Saved data entries
== Segment start ==
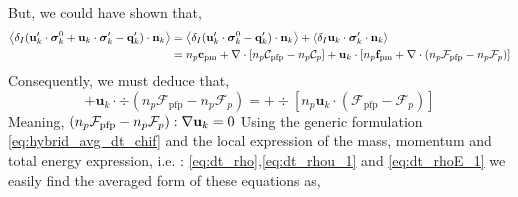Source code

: But, we could have shown that,
\begin{align*}
    \left<\delta_I (\textbf{u}_k' \cdot \bm{\sigma}_k^0 + \textbf{u}_k \cdot \bm{\sigma}_k' - \textbf{q}_k')\cdot \textbf{n}_k\right>
    &= 
    \left<\delta_I (\textbf{u}_k' \cdot \bm{\sigma}_k^0 - \textbf{q}_k')\cdot \textbf{n}_k\right>
    + \left<\delta_I \textbf{u}_k \cdot \bm{\sigma}_k'\cdot \textbf{n}_k\right>\\
    &=
    n_p \textbf{c}_\text{pm} 
    + \mathbf{\nabla}\cdot [n_p \mathcal{C}_\text{pfp} - n_p \mathcal{C}_p]
    + \textbf{u}_k \cdot 
    [n_p \textbf{f}_\text{pm} + \mathbf{\nabla}\cdot (n_p \mathcal{F}_\text{pfp} - n_p \mathcal{F}_p)]\\
\end{align*}
Consequently, we must deduce that, 
\begin{equation*}
    + \textbf{u}_k \cdot \div (n_p \mathcal{F}_\text{pfp} - n_p \mathcal{F}_p)
    = 
    + \div [ n_p \textbf{u}_k \cdot (\mathcal{F}_\text{pfp} - \mathcal{F}_p) ]
\end{equation*}
Meaning, $(n_p \mathcal{F}_\text{pfp} - n_p \mathcal{F}_p) :  \mathbf{\nabla} \textbf{u}_k = 0$
Using the generic formulation \ref{eq:hybrid_avg_dt_chif} and the local expression of the mass, momentum and total energy expression, i.e. : \ref{eq:dt_rho},\ref{eq:dt_rhou_1} and \ref{eq:dt_rhoE_1} we easily find the averaged form of these equations as,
== Segment end ==
TASK DIRECTIONS: Would you set down the records above once more, exactly, with the pictures removed?

THE ANSWER:
Source code

: But, we could have shown that,
\begin{align*}
    \left<\delta_I (\textbf{u}_k' \cdot \bm{\sigma}_k^0 + \textbf{u}_k \cdot \bm{\sigma}_k' - \textbf{q}_k')\cdot \textbf{n}_k\right>
    &= 
    \left<\delta_I (\textbf{u}_k' \cdot \bm{\sigma}_k^0 - \textbf{q}_k')\cdot \textbf{n}_k\right>
    + \left<\delta_I \textbf{u}_k \cdot \bm{\sigma}_k'\cdot \textbf{n}_k\right>\\
    &=
    n_p \textbf{c}_\text{pm} 
    + \mathbf{\nabla}\cdot [n_p \mathcal{C}_\text{pfp} - n_p \mathcal{C}_p]
    + \textbf{u}_k \cdot 
    [n_p \textbf{f}_\text{pm} + \mathbf{\nabla}\cdot (n_p \mathcal{F}_\text{pfp} - n_p \mathcal{F}_p)]\\
\end{align*}
Consequently, we must deduce that, 
\begin{equation*}
    + \textbf{u}_k \cdot \div (n_p \mathcal{F}_\text{pfp} - n_p \mathcal{F}_p)
    = 
    + \div [ n_p \textbf{u}_k \cdot (\mathcal{F}_\text{pfp} - \mathcal{F}_p) ]
\end{equation*}
Meaning, $(n_p \mathcal{F}_\text{pfp} - n_p \mathcal{F}_p) :  \mathbf{\nabla} \textbf{u}_k = 0$
Using the generic formulation \ref{eq:hybrid_avg_dt_chif} and the local expression of the mass, momentum and total energy expression, i.e. : \ref{eq:dt_rho},\ref{eq:dt_rhou_1} and \ref{eq:dt_rhoE_1} we easily find the averaged form of these equations as,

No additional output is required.